The tiny West African state has also called on the world for financial aid to recover from the current crisis.
In an interview with City Press, Lulu Louis Mnguni, South African ambassador in Bissau, the capital, said he was called to a meeting earlier this week by Prime Minister Carlos Gomes Junior to brief him on the latest events and ask for South Africa’s help.
“The prime minister invited me and confirmed the situation is now normal,” Mnguni said. “The government is intact and continuing and the military has promised not to interfere with the work of the democratically elected government but stick to their duties as the army.”
“The only problem now is to address the process of security sector reform.”
Mnguni said Gomes had “requested South African assistance” in this regard.
This request was later communicated to Pretoria.
According to Mnguni conditions in army barracks are “appalling” and need to be improved.
Army chief General Tagme na Wai was killed in a bomb blast late Sunday night. Soon afterwards soldiers went on the rampage, attacking the home of President Joao Bernardo (Nino) Vieira, who himself took power in a 1980 coup. He was later elected at the ballot box.
The two had been sworn enemies, and both the army and government had been accused by human rights groups of being involved in the trade in drugs which increasingly pass through Guinea-Bissau en route to Europe.
A day after Vieira’s death the Speaker of parliament, Raimundo Pereira, was sworn in as interim president in line with constitutional rules.
He must organise elections within 60 days.
“For the past decade, no president has ever finished his term,” Pereira told reporters in Bissau on Tuesday.
Pereira later called on in the international community not to withhold badly needed foreign aid.

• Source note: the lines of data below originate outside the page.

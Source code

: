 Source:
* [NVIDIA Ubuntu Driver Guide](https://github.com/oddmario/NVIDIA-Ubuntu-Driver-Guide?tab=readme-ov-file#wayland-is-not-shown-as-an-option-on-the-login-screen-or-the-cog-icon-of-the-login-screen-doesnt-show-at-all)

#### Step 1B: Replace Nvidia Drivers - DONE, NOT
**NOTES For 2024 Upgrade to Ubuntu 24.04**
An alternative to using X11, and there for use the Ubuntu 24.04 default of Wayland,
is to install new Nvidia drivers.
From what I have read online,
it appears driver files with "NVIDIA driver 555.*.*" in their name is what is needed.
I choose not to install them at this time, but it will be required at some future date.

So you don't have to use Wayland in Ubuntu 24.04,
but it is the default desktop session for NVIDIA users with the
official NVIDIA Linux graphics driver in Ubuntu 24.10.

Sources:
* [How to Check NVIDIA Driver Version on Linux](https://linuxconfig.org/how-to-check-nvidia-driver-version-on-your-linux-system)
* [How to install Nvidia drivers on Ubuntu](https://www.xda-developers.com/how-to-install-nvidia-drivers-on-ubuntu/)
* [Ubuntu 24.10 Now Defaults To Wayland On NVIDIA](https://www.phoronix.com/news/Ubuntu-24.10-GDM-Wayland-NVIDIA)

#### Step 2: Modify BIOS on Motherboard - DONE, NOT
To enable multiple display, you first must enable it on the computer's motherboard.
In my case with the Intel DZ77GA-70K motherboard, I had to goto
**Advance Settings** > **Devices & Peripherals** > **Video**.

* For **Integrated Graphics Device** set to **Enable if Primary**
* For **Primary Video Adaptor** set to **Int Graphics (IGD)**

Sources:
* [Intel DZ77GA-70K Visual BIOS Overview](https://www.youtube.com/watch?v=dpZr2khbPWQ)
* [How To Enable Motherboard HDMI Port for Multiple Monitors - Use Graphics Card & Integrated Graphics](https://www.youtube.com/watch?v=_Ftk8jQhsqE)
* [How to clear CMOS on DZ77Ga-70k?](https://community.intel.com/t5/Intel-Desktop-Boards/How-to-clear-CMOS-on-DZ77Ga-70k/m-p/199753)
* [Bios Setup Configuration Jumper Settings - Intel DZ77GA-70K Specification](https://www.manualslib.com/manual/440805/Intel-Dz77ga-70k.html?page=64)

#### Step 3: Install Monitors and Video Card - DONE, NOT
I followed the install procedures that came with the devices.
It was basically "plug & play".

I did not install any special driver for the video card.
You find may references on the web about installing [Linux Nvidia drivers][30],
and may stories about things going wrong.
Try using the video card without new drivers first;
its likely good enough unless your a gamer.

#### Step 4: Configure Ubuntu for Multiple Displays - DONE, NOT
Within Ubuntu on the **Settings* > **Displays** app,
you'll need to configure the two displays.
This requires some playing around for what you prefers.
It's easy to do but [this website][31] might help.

In the most graphic account of Vieira’s death so far, British thriller writer Frederick Forsyth told reporters this week the helpless president was hacked to death after surviving several gunshots.
Forsyth arrived in the country hours after Na Wai’s death on Sunday night to research a new book.
He shot to fame on the back of “The Dogs of War”, his best-selling 1974 novel about mercenaries trying to stage a coup in a fictional African country that closely resembled Equatorial Guinea.
Forsyth, who dined on Monday with the Dutch pathologist who autopsied Vieira, said the president had to be “pieced together” on Monday morning, the Associated Press reported.
After a rocket attack, he was shot four times, then “slung into the back of a pickup truck ... and cut to pieces with machetes” by soldiers incensed by the death of their chief, AP reported.
Mnguni said South Africa was following events closely.
“They are our friends. We have learned a lot from the people of Guinea-Bissau.”